Comments from the Swiss National Bank's governing board member Fritz Zurbrügg:
- Says franc remains highly valued
"Currently we see no signs of a deflationary development as was experienced in the 1930s, that means negative price development across all goods and with a self-reinforcing downwards spiral"
- Says exchange rate depends on what happens in euro area, Greece
- Says CHF appreciation pressure due to both foreign, domestic investors
- Says "convinced" negative rates have reduces CHF appreciation pressure
- Says negative rates will be in force as long as monetary policy so requires
- Says SNB has gone "quite far" with deposit rate of minus 0.75% and for moment is "content" with effect
- Says 1Q data shows clear weakening of exports
- Says growth set to pick up in second half of year
- Says doesn't expect a recession
- Says knows nothing of the government being upset at cap exit; SNB informed government of decision to remove cap prior to public announcement
- Says SNB can live with current level of foreign-exchange reserves for a "long time"

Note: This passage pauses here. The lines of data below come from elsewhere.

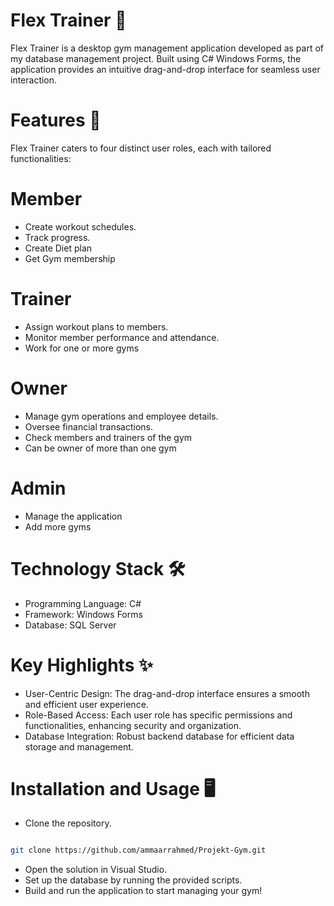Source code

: # Flex Trainer 💪
Flex Trainer is a desktop gym management application developed as part of my database management project. Built using C# Windows Forms, the application provides an intuitive drag-and-drop interface for seamless user interaction.

# Features 🚀
Flex Trainer caters to four distinct user roles, each with tailored functionalities:

# Member

- Create workout schedules.
- Track progress.
- Create Diet plan
- Get Gym membership

# Trainer

- Assign workout plans to members.
- Monitor member performance and attendance.
- Work for one or more gyms

# Owner

- Manage gym operations and employee details.
- Oversee financial transactions.
- Check members and trainers of the gym 
- Can be owner of more than one gym

# Admin

- Manage the application
- Add more gyms

# Technology Stack 🛠️
- Programming Language: C#
- Framework: Windows Forms
- Database: SQL Server

# Key Highlights ✨
- User-Centric Design: The drag-and-drop interface ensures a smooth and efficient user experience.
- Role-Based Access: Each user role has specific permissions and functionalities, enhancing security and organization.
- Database Integration: Robust backend database for efficient data storage and management.

# Installation and Usage 🖥️
- Clone the repository.

```bash

git clone https://github.com/ammaarrahmed/Projekt-Gym.git

```

- Open the solution in Visual Studio.
- Set up the database by running the provided scripts.
- Build and run the application to start managing your gym!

- Says time will come when monetary policy situation allows foreign-currency reserves to be sold
- Says there could be another time where SNB must use balance sheet to serve monetary policy objectives
- Says doesn't believe publishing minutes of governing board meetings; with just 3 board members it would soon be clear who said what and that would lead to discussions being held outside official meetings
- Says doesn't see 1st woman joining governing board as changing decision-making; decisions based on facts; SNB has price-stability mandate
From an interview with Berner Zeitung, a Swiss German-language daily newspaper.